(EXERCISE BRIEF) What lines of the material below include the string "ArrayList"? Copy all of them.

+++ MATERIALS PROVIDED +++

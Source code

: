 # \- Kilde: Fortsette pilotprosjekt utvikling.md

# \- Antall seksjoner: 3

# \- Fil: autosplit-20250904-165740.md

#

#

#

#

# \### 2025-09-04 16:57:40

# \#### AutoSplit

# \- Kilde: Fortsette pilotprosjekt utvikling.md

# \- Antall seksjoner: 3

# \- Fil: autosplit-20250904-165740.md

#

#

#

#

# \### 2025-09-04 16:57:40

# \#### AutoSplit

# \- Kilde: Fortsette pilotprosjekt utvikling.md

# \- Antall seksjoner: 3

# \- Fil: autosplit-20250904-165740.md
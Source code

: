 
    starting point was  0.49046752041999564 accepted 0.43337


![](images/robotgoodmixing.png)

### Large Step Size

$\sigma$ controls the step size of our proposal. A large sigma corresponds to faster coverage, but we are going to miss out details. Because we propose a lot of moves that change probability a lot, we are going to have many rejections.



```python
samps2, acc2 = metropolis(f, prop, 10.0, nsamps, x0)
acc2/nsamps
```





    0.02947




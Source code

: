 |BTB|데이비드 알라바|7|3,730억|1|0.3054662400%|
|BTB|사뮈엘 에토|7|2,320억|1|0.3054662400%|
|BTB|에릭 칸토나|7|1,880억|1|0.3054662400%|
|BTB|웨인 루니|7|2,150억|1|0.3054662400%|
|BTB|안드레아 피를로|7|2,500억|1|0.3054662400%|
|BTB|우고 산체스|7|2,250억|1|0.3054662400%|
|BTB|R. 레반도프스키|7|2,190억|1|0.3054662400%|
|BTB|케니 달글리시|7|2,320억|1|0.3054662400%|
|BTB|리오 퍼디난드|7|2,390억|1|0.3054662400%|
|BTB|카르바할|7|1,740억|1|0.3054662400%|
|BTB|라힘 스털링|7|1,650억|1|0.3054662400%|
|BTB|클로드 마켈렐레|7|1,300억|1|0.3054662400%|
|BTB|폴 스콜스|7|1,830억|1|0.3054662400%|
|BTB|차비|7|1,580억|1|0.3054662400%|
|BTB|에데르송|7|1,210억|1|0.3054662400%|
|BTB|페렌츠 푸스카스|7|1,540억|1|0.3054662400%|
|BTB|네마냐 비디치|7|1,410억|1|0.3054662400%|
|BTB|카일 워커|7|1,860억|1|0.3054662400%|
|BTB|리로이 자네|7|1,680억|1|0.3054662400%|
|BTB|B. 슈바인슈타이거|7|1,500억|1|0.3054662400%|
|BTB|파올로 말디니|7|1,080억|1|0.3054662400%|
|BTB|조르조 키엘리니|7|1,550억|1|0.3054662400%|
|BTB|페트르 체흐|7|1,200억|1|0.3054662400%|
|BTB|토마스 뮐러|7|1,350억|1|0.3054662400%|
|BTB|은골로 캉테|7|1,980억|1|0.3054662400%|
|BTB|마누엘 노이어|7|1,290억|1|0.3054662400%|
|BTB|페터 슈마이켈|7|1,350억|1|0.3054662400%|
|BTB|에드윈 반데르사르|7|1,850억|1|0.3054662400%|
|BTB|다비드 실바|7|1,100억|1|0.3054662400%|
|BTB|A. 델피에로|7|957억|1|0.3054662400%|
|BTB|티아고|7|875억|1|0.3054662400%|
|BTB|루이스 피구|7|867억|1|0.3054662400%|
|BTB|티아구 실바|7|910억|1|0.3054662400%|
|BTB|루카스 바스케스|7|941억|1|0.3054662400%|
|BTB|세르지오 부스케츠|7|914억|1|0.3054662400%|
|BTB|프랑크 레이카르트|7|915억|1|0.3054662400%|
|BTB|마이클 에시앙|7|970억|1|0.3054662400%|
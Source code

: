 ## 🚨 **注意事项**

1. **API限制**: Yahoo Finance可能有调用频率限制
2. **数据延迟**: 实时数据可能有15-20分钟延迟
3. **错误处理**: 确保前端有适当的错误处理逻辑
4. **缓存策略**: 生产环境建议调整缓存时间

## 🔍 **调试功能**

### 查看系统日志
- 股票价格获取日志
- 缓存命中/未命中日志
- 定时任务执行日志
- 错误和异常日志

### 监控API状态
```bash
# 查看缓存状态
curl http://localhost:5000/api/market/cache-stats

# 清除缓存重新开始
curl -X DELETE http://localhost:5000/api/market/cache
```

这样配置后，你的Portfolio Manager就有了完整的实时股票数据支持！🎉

+++
+++ MATERIALS PROVIDED +++

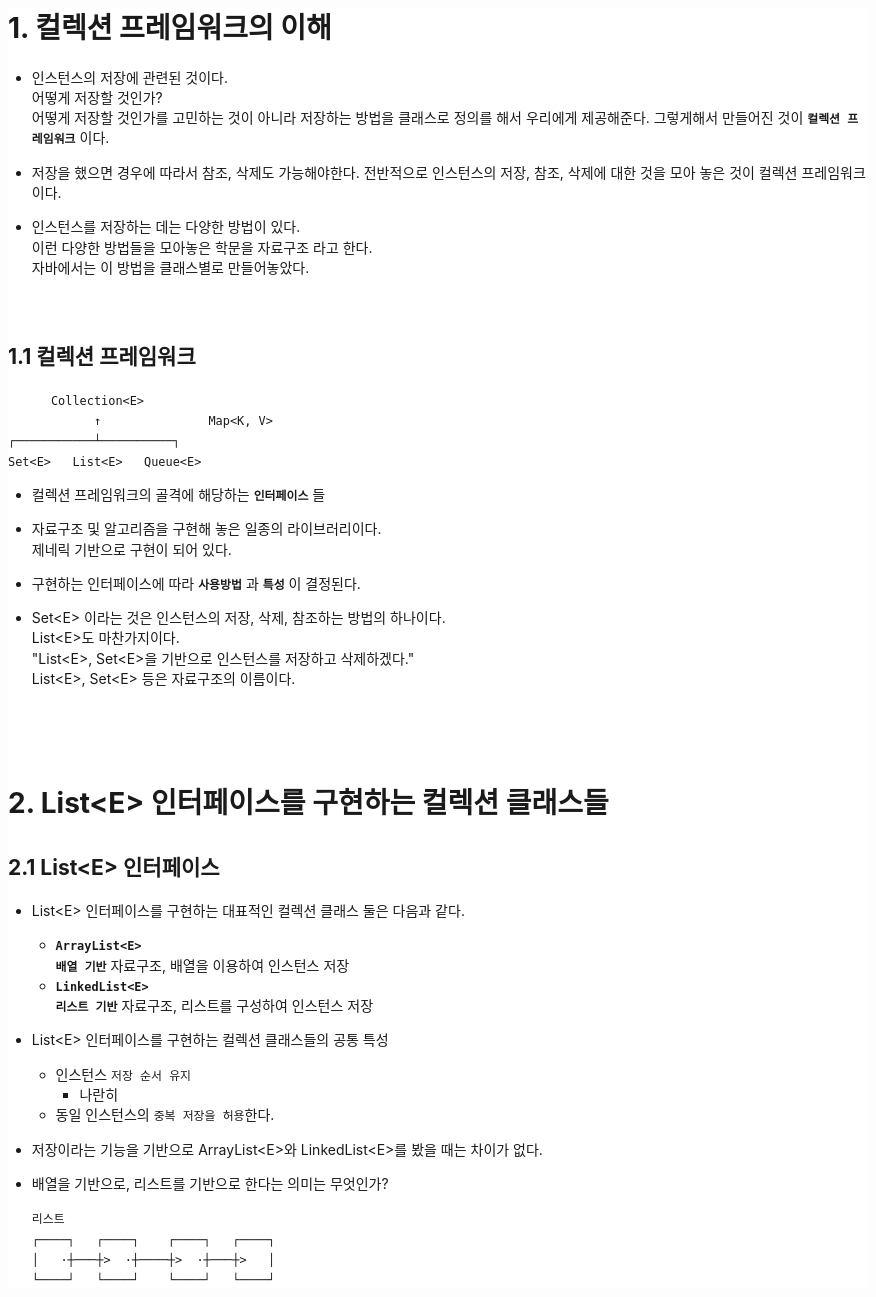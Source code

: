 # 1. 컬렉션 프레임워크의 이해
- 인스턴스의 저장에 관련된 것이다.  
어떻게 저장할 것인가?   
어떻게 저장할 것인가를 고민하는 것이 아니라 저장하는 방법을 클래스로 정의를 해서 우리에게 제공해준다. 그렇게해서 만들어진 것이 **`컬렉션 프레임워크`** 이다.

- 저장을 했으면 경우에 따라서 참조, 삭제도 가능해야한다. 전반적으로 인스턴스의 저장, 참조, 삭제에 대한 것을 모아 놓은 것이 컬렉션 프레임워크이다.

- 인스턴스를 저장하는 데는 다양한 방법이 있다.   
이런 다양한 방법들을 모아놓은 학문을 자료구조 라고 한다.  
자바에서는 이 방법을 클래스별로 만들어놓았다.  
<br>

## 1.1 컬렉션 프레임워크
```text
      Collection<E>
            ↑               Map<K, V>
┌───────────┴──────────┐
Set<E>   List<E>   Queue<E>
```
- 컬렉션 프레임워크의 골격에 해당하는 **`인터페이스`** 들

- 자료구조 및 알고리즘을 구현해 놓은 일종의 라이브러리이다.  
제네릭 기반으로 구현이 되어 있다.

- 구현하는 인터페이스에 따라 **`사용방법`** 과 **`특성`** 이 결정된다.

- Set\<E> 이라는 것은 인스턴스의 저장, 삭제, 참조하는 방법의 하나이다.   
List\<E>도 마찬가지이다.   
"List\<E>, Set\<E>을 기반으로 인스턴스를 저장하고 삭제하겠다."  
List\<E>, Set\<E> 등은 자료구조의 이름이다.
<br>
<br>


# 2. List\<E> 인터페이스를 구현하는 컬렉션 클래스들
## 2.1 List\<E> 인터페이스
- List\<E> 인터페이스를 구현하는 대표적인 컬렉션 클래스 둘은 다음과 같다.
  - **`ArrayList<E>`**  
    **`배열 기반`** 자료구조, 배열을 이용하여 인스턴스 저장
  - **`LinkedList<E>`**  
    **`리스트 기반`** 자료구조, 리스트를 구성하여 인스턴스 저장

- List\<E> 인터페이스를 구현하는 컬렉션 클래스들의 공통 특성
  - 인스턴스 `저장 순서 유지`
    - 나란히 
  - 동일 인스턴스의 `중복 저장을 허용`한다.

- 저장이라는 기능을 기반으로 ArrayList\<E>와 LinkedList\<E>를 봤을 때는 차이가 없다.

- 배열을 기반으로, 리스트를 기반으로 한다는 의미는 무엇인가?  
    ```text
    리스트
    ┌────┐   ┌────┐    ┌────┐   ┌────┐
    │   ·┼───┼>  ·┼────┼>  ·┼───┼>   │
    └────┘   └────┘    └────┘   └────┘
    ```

+++
+++ MATERIALS PROVIDED +++

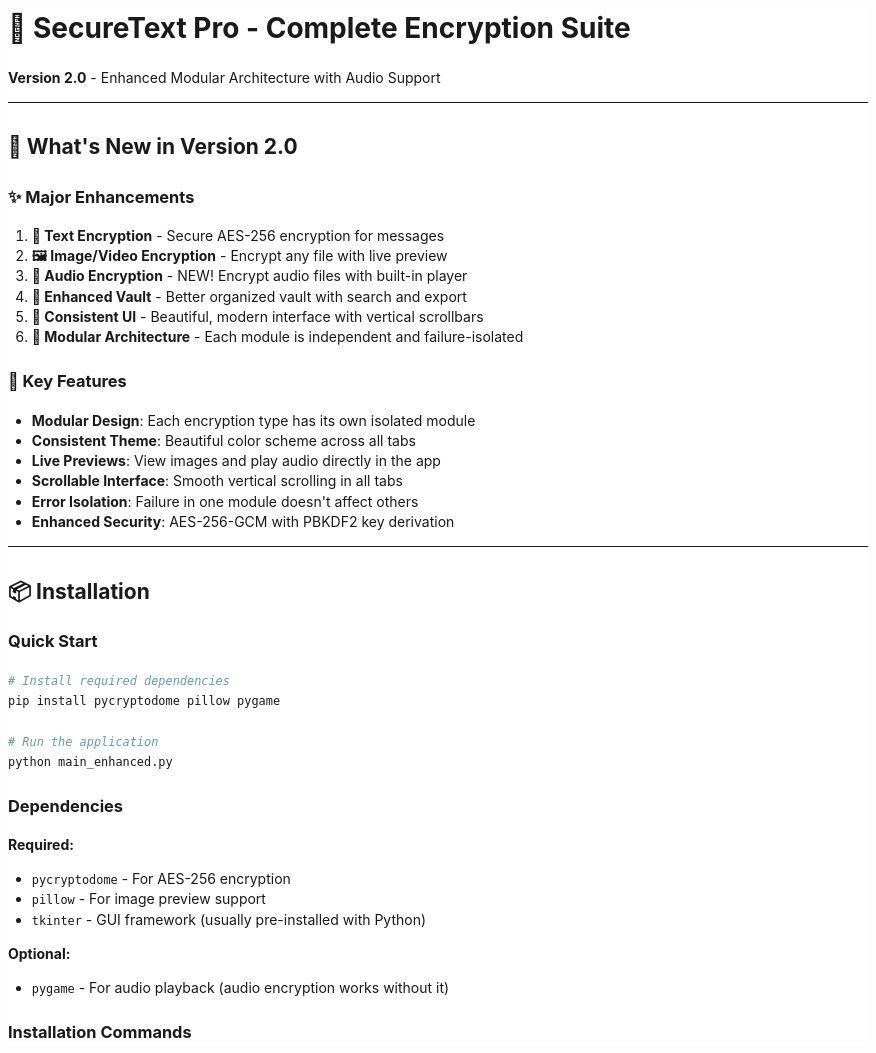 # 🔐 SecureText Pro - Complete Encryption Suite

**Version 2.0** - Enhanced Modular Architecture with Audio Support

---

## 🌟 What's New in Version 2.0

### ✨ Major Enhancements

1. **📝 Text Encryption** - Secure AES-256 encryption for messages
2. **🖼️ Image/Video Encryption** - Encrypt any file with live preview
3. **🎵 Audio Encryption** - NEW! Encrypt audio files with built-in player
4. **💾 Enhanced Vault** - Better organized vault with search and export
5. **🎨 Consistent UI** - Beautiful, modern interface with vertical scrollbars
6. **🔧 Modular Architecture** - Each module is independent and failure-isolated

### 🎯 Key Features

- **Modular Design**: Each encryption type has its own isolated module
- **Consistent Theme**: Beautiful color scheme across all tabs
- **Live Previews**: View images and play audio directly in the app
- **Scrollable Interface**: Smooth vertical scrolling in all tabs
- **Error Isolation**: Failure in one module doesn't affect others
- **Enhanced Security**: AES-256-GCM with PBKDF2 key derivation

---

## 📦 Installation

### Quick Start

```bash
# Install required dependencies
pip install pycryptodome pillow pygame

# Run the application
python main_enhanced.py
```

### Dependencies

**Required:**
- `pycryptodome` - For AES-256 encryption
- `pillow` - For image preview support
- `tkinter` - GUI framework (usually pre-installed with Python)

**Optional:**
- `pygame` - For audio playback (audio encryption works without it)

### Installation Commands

+++

(ANSWER TO THE EXERCISE)
  - **`ArrayList<E>`**  
- 저장이라는 기능을 기반으로 ArrayList\<E>와 LinkedList\<E>를 봤을 때는 차이가 없다.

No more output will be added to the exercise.